**Records supplied:**
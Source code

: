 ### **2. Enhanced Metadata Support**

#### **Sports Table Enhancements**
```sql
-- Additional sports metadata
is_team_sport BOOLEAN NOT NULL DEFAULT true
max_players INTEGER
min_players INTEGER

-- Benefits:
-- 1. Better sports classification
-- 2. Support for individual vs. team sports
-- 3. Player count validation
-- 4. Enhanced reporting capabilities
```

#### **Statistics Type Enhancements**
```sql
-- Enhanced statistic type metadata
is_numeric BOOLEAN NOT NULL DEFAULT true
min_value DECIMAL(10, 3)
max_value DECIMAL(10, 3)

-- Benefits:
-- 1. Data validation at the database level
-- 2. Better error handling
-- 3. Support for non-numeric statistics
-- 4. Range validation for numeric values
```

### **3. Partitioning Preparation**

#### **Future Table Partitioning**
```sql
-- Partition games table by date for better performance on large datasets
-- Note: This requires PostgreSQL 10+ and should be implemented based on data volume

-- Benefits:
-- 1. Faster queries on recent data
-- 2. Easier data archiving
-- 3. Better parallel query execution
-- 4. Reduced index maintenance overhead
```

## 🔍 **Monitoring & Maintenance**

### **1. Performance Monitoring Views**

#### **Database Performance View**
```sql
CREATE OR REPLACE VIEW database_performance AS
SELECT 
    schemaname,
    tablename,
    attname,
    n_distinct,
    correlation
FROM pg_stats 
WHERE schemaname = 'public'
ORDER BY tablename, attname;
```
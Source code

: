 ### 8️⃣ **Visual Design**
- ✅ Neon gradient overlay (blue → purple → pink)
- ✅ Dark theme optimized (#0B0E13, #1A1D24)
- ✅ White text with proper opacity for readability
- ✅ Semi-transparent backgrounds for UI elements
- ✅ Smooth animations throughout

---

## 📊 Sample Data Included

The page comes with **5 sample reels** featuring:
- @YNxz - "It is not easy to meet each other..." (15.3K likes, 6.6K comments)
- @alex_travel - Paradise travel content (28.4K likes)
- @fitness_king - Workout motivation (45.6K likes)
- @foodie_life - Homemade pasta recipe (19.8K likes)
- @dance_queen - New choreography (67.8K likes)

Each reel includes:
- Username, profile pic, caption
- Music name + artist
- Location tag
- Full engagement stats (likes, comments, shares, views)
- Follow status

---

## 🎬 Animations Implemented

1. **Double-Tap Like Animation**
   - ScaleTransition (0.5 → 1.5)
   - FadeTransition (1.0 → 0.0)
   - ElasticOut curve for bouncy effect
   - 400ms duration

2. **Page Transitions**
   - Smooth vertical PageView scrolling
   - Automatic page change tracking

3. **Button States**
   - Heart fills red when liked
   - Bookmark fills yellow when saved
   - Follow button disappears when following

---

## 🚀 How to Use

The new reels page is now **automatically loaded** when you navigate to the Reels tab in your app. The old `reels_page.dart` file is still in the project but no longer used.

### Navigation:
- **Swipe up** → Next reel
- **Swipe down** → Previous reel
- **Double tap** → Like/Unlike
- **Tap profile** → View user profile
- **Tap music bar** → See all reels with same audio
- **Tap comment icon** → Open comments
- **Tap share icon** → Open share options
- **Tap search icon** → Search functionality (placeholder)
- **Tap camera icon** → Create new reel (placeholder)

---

**Required action:** Take each line of the listing above and set it down again exactly.

**Your solution:**
Source code

: ### **2. Enhanced Metadata Support**

#### **Sports Table Enhancements**
```sql
-- Additional sports metadata
is_team_sport BOOLEAN NOT NULL DEFAULT true
max_players INTEGER
min_players INTEGER

-- Benefits:
-- 1. Better sports classification
-- 2. Support for individual vs. team sports
-- 3. Player count validation
-- 4. Enhanced reporting capabilities
```

#### **Statistics Type Enhancements**
```sql
-- Enhanced statistic type metadata
is_numeric BOOLEAN NOT NULL DEFAULT true
min_value DECIMAL(10, 3)
max_value DECIMAL(10, 3)

-- Benefits:
-- 1. Data validation at the database level
-- 2. Better error handling
-- 3. Support for non-numeric statistics
-- 4. Range validation for numeric values
```

### **3. Partitioning Preparation**

#### **Future Table Partitioning**
```sql
-- Partition games table by date for better performance on large datasets
-- Note: This requires PostgreSQL 10+ and should be implemented based on data volume

-- Benefits:
-- 1. Faster queries on recent data
-- 2. Easier data archiving
-- 3. Better parallel query execution
-- 4. Reduced index maintenance overhead
```

## 🔍 **Monitoring & Maintenance**

### **1. Performance Monitoring Views**

#### **Database Performance View**
```sql
CREATE OR REPLACE VIEW database_performance AS
SELECT 
    schemaname,
    tablename,
    attname,
    n_distinct,
    correlation
FROM pg_stats 
WHERE schemaname = 'public'
ORDER BY tablename, attname;
```
Source code

: ### 8️⃣ **Visual Design**
- ✅ Neon gradient overlay (blue → purple → pink)
- ✅ Dark theme optimized (#0B0E13, #1A1D24)
- ✅ White text with proper opacity for readability
- ✅ Semi-transparent backgrounds for UI elements
- ✅ Smooth animations throughout

---

## 📊 Sample Data Included

The page comes with **5 sample reels** featuring:
- @YNxz - "It is not easy to meet each other..." (15.3K likes, 6.6K comments)
- @alex_travel - Paradise travel content (28.4K likes)
- @fitness_king - Workout motivation (45.6K likes)
- @foodie_life - Homemade pasta recipe (19.8K likes)
- @dance_queen - New choreography (67.8K likes)

Each reel includes:
- Username, profile pic, caption
- Music name + artist
- Location tag
- Full engagement stats (likes, comments, shares, views)
- Follow status

---

## 🎬 Animations Implemented

1. **Double-Tap Like Animation**
   - ScaleTransition (0.5 → 1.5)
   - FadeTransition (1.0 → 0.0)
   - ElasticOut curve for bouncy effect
   - 400ms duration

2. **Page Transitions**
   - Smooth vertical PageView scrolling
   - Automatic page change tracking

3. **Button States**
   - Heart fills red when liked
   - Bookmark fills yellow when saved
   - Follow button disappears when following

---

## 🚀 How to Use

The new reels page is now **automatically loaded** when you navigate to the Reels tab in your app. The old `reels_page.dart` file is still in the project but no longer used.

### Navigation:
- **Swipe up** → Next reel
- **Swipe down** → Previous reel
- **Double tap** → Like/Unlike
- **Tap profile** → View user profile
- **Tap music bar** → See all reels with same audio
- **Tap comment icon** → Open comments
- **Tap share icon** → Open share options
- **Tap search icon** → Search functionality (placeholder)
- **Tap camera icon** → Create new reel (placeholder)

---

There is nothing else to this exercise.